The bill’s scheduled release on Tuesday is likely to spark clashes between industry groups, crypto watchdogs and academics over the details. Along with new rules for trading platforms and crypto service providers, the bill is also expected to cover issues related to cybersecurity, banking regulations, investor protection standards, and stablecoins.
Kara Calvert, head of US policy at publicly traded crypto exchange Coinbase, described both Gillibrand and Lummis as having an “open door” policy when it came to getting feedback on details.

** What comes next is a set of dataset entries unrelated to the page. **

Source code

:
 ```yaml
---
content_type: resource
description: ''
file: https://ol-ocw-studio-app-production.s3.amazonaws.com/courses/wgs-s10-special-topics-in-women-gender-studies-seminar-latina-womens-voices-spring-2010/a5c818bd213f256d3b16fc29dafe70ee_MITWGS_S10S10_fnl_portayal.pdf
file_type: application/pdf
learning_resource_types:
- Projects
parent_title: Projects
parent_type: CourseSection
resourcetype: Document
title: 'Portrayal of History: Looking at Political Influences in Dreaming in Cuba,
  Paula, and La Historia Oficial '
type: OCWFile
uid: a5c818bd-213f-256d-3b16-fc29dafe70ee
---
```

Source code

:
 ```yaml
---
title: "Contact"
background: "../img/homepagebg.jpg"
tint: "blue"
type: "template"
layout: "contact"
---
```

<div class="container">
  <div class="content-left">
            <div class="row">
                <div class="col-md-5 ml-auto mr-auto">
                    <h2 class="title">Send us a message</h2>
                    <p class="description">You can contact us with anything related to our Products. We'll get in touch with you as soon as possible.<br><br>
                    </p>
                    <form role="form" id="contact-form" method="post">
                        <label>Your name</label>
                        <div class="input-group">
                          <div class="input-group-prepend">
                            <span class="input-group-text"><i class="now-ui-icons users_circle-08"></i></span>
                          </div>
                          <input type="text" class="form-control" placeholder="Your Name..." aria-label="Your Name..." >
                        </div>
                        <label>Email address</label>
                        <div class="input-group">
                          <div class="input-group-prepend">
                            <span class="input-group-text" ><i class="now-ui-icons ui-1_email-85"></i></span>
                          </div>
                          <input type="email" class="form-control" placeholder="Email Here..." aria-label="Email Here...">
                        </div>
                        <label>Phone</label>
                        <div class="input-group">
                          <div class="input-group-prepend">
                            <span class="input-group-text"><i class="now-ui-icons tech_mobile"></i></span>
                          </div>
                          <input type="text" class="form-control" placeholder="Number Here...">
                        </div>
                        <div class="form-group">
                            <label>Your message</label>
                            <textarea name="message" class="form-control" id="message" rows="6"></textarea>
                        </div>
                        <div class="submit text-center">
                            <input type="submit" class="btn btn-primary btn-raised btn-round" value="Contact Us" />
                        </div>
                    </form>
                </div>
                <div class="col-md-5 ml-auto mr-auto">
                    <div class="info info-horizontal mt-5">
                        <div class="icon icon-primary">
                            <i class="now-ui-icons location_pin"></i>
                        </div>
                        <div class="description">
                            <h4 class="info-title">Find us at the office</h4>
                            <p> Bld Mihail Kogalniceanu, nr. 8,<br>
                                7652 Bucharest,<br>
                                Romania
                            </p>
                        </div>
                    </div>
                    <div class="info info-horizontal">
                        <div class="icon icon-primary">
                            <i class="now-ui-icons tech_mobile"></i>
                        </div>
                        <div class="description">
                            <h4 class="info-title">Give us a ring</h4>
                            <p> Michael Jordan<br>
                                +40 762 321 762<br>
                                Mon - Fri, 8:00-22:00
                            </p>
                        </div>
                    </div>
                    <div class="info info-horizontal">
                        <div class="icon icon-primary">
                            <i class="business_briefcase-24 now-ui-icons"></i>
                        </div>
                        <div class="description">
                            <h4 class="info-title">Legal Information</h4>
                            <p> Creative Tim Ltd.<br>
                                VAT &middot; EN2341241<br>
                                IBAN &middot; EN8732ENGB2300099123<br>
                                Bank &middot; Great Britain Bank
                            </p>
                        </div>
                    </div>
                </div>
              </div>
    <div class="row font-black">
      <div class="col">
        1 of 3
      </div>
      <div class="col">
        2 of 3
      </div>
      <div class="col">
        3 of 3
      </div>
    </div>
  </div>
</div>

She said it puts the congressional staff tasked with drafting the bill in a position where they “balance what their bosses want and what they get from stakeholders.”
An earlier version of the bill included language that would have established self-regulatory organizations for the industry — a proposal requested by the Association of Digital Asset Markets (ADAM) but flagged as potentially cumbersome by the Blockchain Association. ADAM is backed by FTX, a crypto exchange run by political mega-donor Sam Bankman-Fried. Members of the Blockchain Association include trading platforms Crypto.com and Kraken.
“[Lummis and Gillibrand] want to make sure they’re doing it right from an industry perspective and also from a consumer protection perspective,” Michelle Bond, CEO of ADAM, said in an interview. “I just don’t know where it will end up shaking.”
In public appearances, the two lawmakers outlined the policy goals of the bill. They want to exempt Bitcoin miners from the rules for financial brokerage firms and give the Commodity Futures Trading Commission – a smaller sister agency to the SEC that oversees financial derivatives markets – more power to oversee crypto markets.
The details of these provisions will be as important as the main description.
Jennings, along with Andreessen Horowitz, said he expects industry players to be disappointed with how much leeway the bill could give the SEC to decide whether certain digital assets are securities. Crypto executives have criticized the agency’s management for its tough approach to digital currency trading.
Hill staffers who worked on the bill said the SEC and CFTC weighed in.
Crypto attorney Lewis Cohen – who advised Lummis staff on the bill – said it was nearly impossible to balance the concerns of industry bigwigs and regulators.
“By knee-jerk treating all tokens as securities, I truly believe this is both bad legal policy and fundamentally bad for the United States,” said Cohen, co-founder of DLx Law. “But ignoring SEC concerns is a legal mistake and bad for the United States”
Lobbying efforts are likely to accelerate and expand in the coming months. At a recent industry conference in Washington, Lummis and Gillibrand said up to four Senate committees would have jurisdiction over their legislation, if it ever passes.
“This is going to be a big topic of debate,” Blockchain Association executive director Kristin Smith said in an interview. “If it’s a needle that can be threaded, then [it’s] is going to be a really pivotal time for the ecosystem.
Ben Schreckinger contributed to this story.